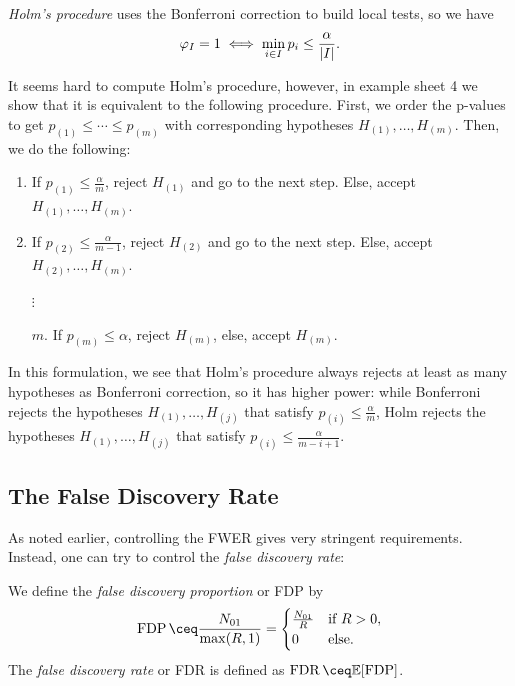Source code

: \begin{example}
	\emph{Holm's procedure} uses the Bonferroni correction to build local tests, so we have
	\[
	\varphi_I = 1 \iff \min_{i \in I} p_i \leq \frac\alpha{\abs{I}}. 
	\]
\end{example}
It seems hard to compute Holm's procedure, however, in example sheet 4 we show that it is equivalent to the following procedure. First, we order the p-values to get $p_{(1)} \leq \dotsb \leq p_{(m)}$ with corresponding hypotheses $H_{(1)}, \dotsc, H_{(m)}$. Then, we do the following:
\begin{enumerate}
	\item If $p_{(1)} \leq \frac\alpha m$, reject $H_{(1)}$ and go to the next step. Else, accept $H_{(1)}, \dotsc, H_{(m)}$. 
	\item If $p_{(2)} \leq \frac\alpha{m-1}$, reject $H_{(2)}$ and go to the next step. Else, accept $H_{(2)}, \dotsc, H_{(m)}$. 
	\item[$\vdots$]
	\item[$m$.] If $p_{(m)} \leq \alpha$, reject $H_{(m)}$, else, accept $H_{(m)}$.  
\end{enumerate}
In this formulation, we see that Holm's procedure always rejects at least as many hypotheses as Bonferroni correction, so it has higher power: while Bonferroni rejects the hypotheses $H_{(1)}, \dotsc, H_{(j)}$ that satisfy $p_{(i)} \leq \frac\alpha m$, Holm rejects the hypotheses $H_{(1)}, \dotsc, H_{(j)}$ that satisfy $p_{(i)} \leq \frac{\alpha}{m - i + 1}$.

\subsection{The False Discovery Rate}
As noted earlier, controlling the FWER gives very stringent requirements. Instead, one can try to control the \emph{false discovery rate}:
\begin{definition}
	We define the \emph{false discovery proportion} or FDP by 
	\[
	\FDP \ceq \frac{N_{01}}{\max(R, 1)} = \begin{cases}
		\frac{N_{01}}{R} &\text{if $R > 0$}, \\ 0 &\text{else}. 
	\end{cases}
	\]
	The \emph{false discovery rate} or FDR is defined as $\FDR\ceq \EE[\FDP]$. 
\end{definition}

──────────────────────────────

**WORK ORDER**
Please give the number of lines in the data above where the word "Bonferroni" appears, and nothing besides.

**SOLUTION BELOW**
2